__Exercise directions__
Would you reproduce each line below exactly, leaving every picture out?

====================

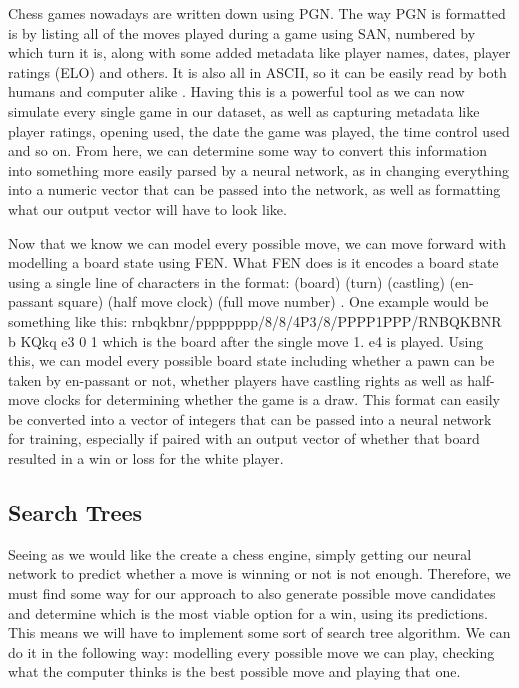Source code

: \documentclass[12pt]{article}
\begin{document}
    Chess games nowadays are written down using PGN. The way PGN is formatted is by listing all of the moves played during a game using SAN, numbered by which turn it is, along with some added metadata like player names, dates, player ratings (ELO) and others. It is also all in ASCII, so it can be easily read by both humans and computer alike \cite{pgnrules}. Having this is a powerful tool as we can now simulate every single game in our dataset, as well as capturing metadata like player ratings, opening used, the date the game was played, the time control used and so on. From here, we can determine some way to convert this information into something more easily parsed by a neural network, as in changing everything into a numeric vector that can be passed into the network, as well as formatting what our output vector will have to look like.

    Now that we know we can model every possible move, we can move forward with modelling a board state using FEN. What FEN does is it encodes a board state using a single line of characters in the format: (board) (turn) (castling) (en-passant square) (half move clock) (full move number) \cite{pgnrules}. One example would be something like this: rnbqkbnr/pppppppp/8/8/4P3/8/PPPP1PPP/RNBQKBNR b KQkq e3 0 1 which is the board after the single move 1. e4 is played. Using this, we can model every possible board state including whether a pawn can be taken by en-passant or not, whether players have castling rights as well as half-move clocks for determining whether the game is a draw. This format can easily be converted into a vector of integers that can be passed into a neural network for training, especially if paired with an output vector of whether that board resulted in a win or loss for the white player. 

    \subsection{Search Trees}

    Seeing as we would like the create a chess engine, simply getting our neural network to predict whether a move is winning or not is not enough. Therefore, we must find some way for our approach to also generate possible move candidates and determine which is the most viable option for a win, using its predictions. This means we will have to implement some sort of search tree algorithm. We can do it in the following way: modelling every possible move we can play, checking what the computer thinks is the best possible move and playing that one. 
\end{document}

====================

__Reply to the exercise__
Source code

: \documentclass[12pt]{article}
\begin{document}
    Chess games nowadays are written down using PGN. The way PGN is formatted is by listing all of the moves played during a game using SAN, numbered by which turn it is, along with some added metadata like player names, dates, player ratings (ELO) and others. It is also all in ASCII, so it can be easily read by both humans and computer alike \cite{pgnrules}. Having this is a powerful tool as we can now simulate every single game in our dataset, as well as capturing metadata like player ratings, opening used, the date the game was played, the time control used and so on. From here, we can determine some way to convert this information into something more easily parsed by a neural network, as in changing everything into a numeric vector that can be passed into the network, as well as formatting what our output vector will have to look like.

    Now that we know we can model every possible move, we can move forward with modelling a board state using FEN. What FEN does is it encodes a board state using a single line of characters in the format: (board) (turn) (castling) (en-passant square) (half move clock) (full move number) \cite{pgnrules}. One example would be something like this: rnbqkbnr/pppppppp/8/8/4P3/8/PPPP1PPP/RNBQKBNR b KQkq e3 0 1 which is the board after the single move 1. e4 is played. Using this, we can model every possible board state including whether a pawn can be taken by en-passant or not, whether players have castling rights as well as half-move clocks for determining whether the game is a draw. This format can easily be converted into a vector of integers that can be passed into a neural network for training, especially if paired with an output vector of whether that board resulted in a win or loss for the white player. 

    \subsection{Search Trees}

    Seeing as we would like the create a chess engine, simply getting our neural network to predict whether a move is winning or not is not enough. Therefore, we must find some way for our approach to also generate possible move candidates and determine which is the most viable option for a win, using its predictions. This means we will have to implement some sort of search tree algorithm. We can do it in the following way: modelling every possible move we can play, checking what the computer thinks is the best possible move and playing that one. 
\end{document}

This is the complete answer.